そこから本当に色々なことがありましたが、おかげさまで今では地域の内外問わず仲間も増えて、昨年には地元のローカル線の駅舎を改装した一日一組限定の宿「駅舎ホテルINN MYLIFE」をオープンするなどし、大好きな地元の風土や人々を、外の人とつなげる日々を送っています。

掛川~奥浜名湖を結ぶ、天竜浜名湖鉄道の車内
そんな天竜の何が好きかと問われれば、いつものゆるい日常や、そこに住んでいる人々なんだと思います。
透き通った川のほとりをぶらっと散歩するだけで季節の移り変わりを感じられたり、ふとした瞬間に見上げた夜空がものっすごく綺麗だったり、家の窓を開けてボーっと本を読んでると下校途中の子供たちのはしゃぎ声が聞こえてきたり、近所のおばあちゃんが手作りの佃煮をこさえて遊びに来てくれたり…。
何気ない日々が僕にとってはかげがえのないものなんです。
そんな天竜の人々と暮らしを紹介する取り組みをしていこうと、仲間達と共にスタートしたのが「山と茶」プロジェクトです。

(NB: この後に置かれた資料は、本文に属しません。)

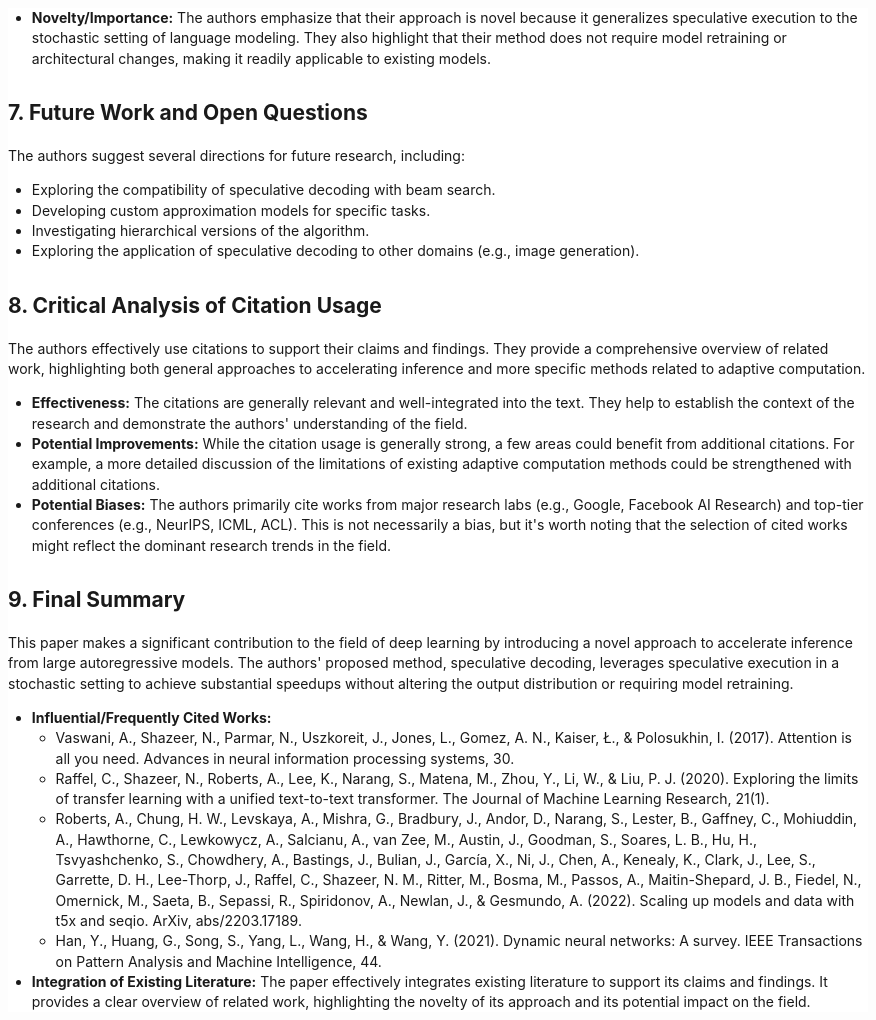 * **Novelty/Importance:** The authors emphasize that their approach is novel because it generalizes speculative execution to the stochastic setting of language modeling. They also highlight that their method does not require model retraining or architectural changes, making it readily applicable to existing models.


## 7. Future Work and Open Questions

The authors suggest several directions for future research, including:

* Exploring the compatibility of speculative decoding with beam search.
* Developing custom approximation models for specific tasks.
* Investigating hierarchical versions of the algorithm.
* Exploring the application of speculative decoding to other domains (e.g., image generation).


## 8. Critical Analysis of Citation Usage

The authors effectively use citations to support their claims and findings. They provide a comprehensive overview of related work, highlighting both general approaches to accelerating inference and more specific methods related to adaptive computation.

* **Effectiveness:** The citations are generally relevant and well-integrated into the text. They help to establish the context of the research and demonstrate the authors' understanding of the field.
* **Potential Improvements:** While the citation usage is generally strong, a few areas could benefit from additional citations. For example, a more detailed discussion of the limitations of existing adaptive computation methods could be strengthened with additional citations.
* **Potential Biases:** The authors primarily cite works from major research labs (e.g., Google, Facebook AI Research) and top-tier conferences (e.g., NeurIPS, ICML, ACL). This is not necessarily a bias, but it's worth noting that the selection of cited works might reflect the dominant research trends in the field.


## 9. Final Summary

This paper makes a significant contribution to the field of deep learning by introducing a novel approach to accelerate inference from large autoregressive models. The authors' proposed method, speculative decoding, leverages speculative execution in a stochastic setting to achieve substantial speedups without altering the output distribution or requiring model retraining.

* **Influential/Frequently Cited Works:**
    * Vaswani, A., Shazeer, N., Parmar, N., Uszkoreit, J., Jones, L., Gomez, A. N., Kaiser, Ł., & Polosukhin, I. (2017). Attention is all you need. Advances in neural information processing systems, 30.
    * Raffel, C., Shazeer, N., Roberts, A., Lee, K., Narang, S., Matena, M., Zhou, Y., Li, W., & Liu, P. J. (2020). Exploring the limits of transfer learning with a unified text-to-text transformer. The Journal of Machine Learning Research, 21(1).
    * Roberts, A., Chung, H. W., Levskaya, A., Mishra, G., Bradbury, J., Andor, D., Narang, S., Lester, B., Gaffney, C., Mohiuddin, A., Hawthorne, C., Lewkowycz, A., Salcianu, A., van Zee, M., Austin, J., Goodman, S., Soares, L. B., Hu, H., Tsvyashchenko, S., Chowdhery, A., Bastings, J., Bulian, J., García, X., Ni, J., Chen, A., Kenealy, K., Clark, J., Lee, S., Garrette, D. H., Lee-Thorp, J., Raffel, C., Shazeer, N. M., Ritter, M., Bosma, M., Passos, A., Maitin-Shepard, J. B., Fiedel, N., Omernick, M., Saeta, B., Sepassi, R., Spiridonov, A., Newlan, J., & Gesmundo, A. (2022). Scaling up models and data with t5x and seqio. ArXiv, abs/2203.17189.
    * Han, Y., Huang, G., Song, S., Yang, L., Wang, H., & Wang, Y. (2021). Dynamic neural networks: A survey. IEEE Transactions on Pattern Analysis and Machine Intelligence, 44.
* **Integration of Existing Literature:** The paper effectively integrates existing literature to support its claims and findings. It provides a clear overview of related work, highlighting the novelty of its approach and its potential impact on the field.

ウェブサイト「山と茶」では、地域の人たちのディープなエピソードを記事化しています。
天竜は、アウトドアスポーツのフィールドとしても最高なんです。
近くには奥浜名湖連峰というトレッキングにピッタリの山もありますし、カヌーイストの隠れ聖地「気田川」でのカヤックツーリング、平成の清流100選に選ばれた「阿多古川」での川遊びやキャニオニング(沢のぼり)など、盛沢山のアクティビティも楽しめます。

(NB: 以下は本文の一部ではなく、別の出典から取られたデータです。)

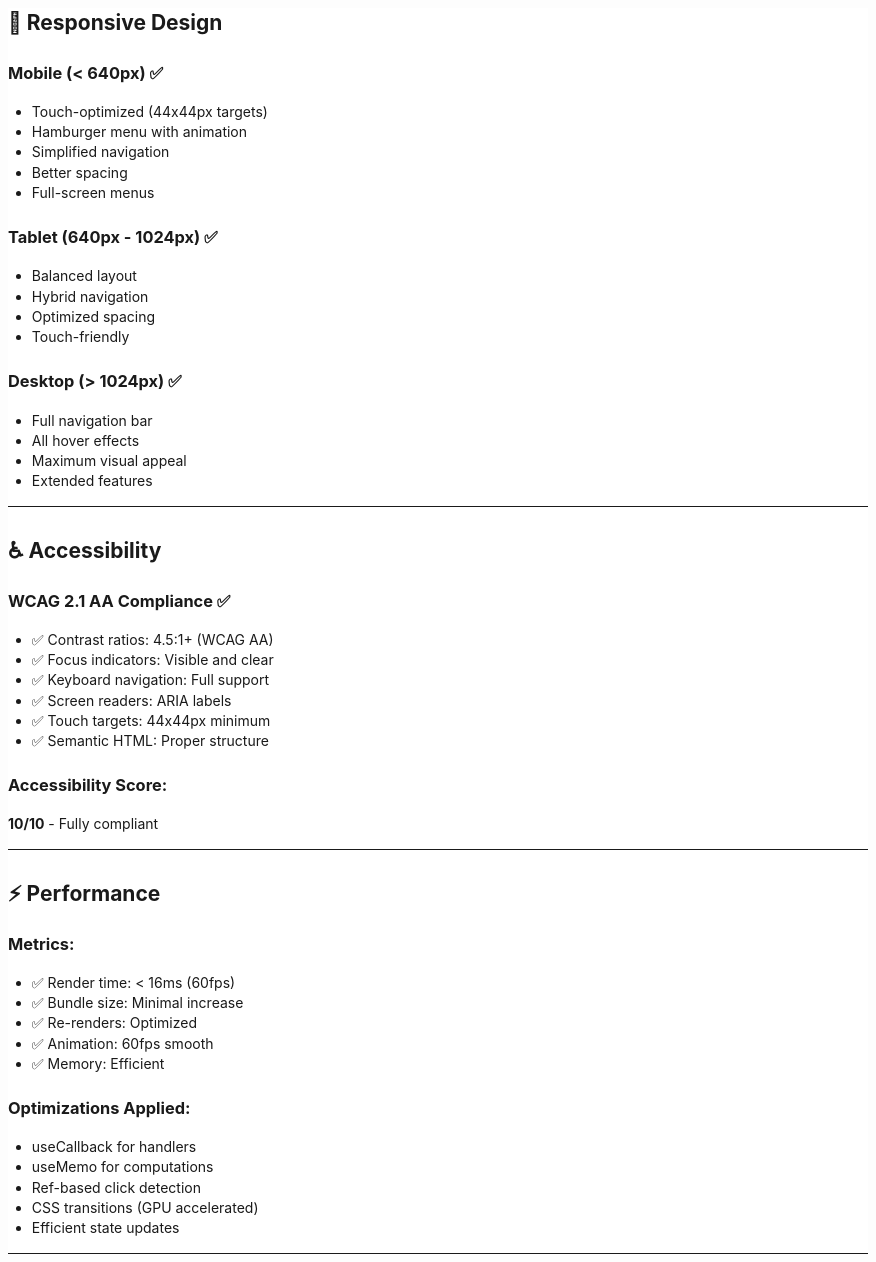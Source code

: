 
## 📱 Responsive Design

### Mobile (< 640px) ✅
- Touch-optimized (44x44px targets)
- Hamburger menu with animation
- Simplified navigation
- Better spacing
- Full-screen menus

### Tablet (640px - 1024px) ✅
- Balanced layout
- Hybrid navigation
- Optimized spacing
- Touch-friendly

### Desktop (> 1024px) ✅
- Full navigation bar
- All hover effects
- Maximum visual appeal
- Extended features

---

## ♿ Accessibility

### WCAG 2.1 AA Compliance ✅
- ✅ Contrast ratios: 4.5:1+ (WCAG AA)
- ✅ Focus indicators: Visible and clear
- ✅ Keyboard navigation: Full support
- ✅ Screen readers: ARIA labels
- ✅ Touch targets: 44x44px minimum
- ✅ Semantic HTML: Proper structure

### Accessibility Score:
**10/10** - Fully compliant

---

## ⚡ Performance

### Metrics:
- ✅ Render time: < 16ms (60fps)
- ✅ Bundle size: Minimal increase
- ✅ Re-renders: Optimized
- ✅ Animation: 60fps smooth
- ✅ Memory: Efficient

### Optimizations Applied:
- useCallback for handlers
- useMemo for computations
- Ref-based click detection
- CSS transitions (GPU accelerated)
- Efficient state updates

---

正直、1ヶ月くらいは滞在しないと味わいきれないかもしれませんが、まずは一度、天竜で暮らす仲間たちと、天竜の森と川に、会いにきてください。
Curator 中谷明史(ナカタニアキヒト)
1990年、静岡県浜松市生まれ。中学一年生の時に天竜市(現天竜区)に引っ越し、青春時代を過ごした後東京農業大学醸造学科へ進学のため東京へ。在学中から某オーセンティックバーで働き、そのまま就職。その後、「東京R不動産」に参加。2015年浜松にUターンし、「KISSA 山ノ舎」をオープン。現在は旅行業・宿泊業・イベント企画運営業など、もはや何屋なのかよくわからないが、地方で人生を満喫している。一児の父、趣味は山に住んでるのにサーフィンと海釣り。